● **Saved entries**
____________________
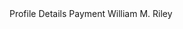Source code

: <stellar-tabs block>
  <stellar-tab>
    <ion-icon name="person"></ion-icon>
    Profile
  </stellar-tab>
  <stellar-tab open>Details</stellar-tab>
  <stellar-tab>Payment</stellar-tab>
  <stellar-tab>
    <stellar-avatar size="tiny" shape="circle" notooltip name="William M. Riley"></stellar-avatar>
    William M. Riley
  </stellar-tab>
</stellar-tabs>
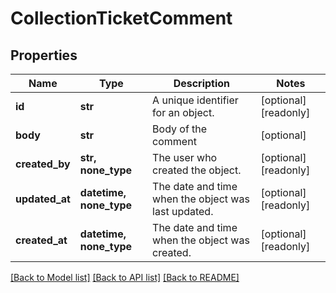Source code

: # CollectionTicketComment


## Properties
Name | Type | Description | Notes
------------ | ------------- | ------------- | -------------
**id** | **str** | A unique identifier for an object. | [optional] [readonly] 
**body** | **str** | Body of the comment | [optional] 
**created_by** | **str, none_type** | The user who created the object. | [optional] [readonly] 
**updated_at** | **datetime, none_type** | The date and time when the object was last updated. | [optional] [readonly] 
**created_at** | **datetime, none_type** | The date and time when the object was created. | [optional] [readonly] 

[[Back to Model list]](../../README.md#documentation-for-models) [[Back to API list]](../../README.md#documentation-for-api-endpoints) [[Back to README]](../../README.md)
____________________
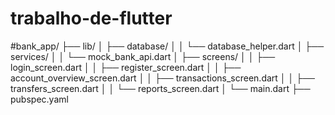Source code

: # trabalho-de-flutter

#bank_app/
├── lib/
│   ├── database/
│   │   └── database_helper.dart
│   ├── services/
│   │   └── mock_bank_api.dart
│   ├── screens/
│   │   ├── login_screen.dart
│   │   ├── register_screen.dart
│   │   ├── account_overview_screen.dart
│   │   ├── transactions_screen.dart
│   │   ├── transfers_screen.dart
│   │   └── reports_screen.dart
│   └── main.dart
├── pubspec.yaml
____________________
● **Required work**
Say, as a number only, how many lines of the data contain "William".

● **Exercise solution**
2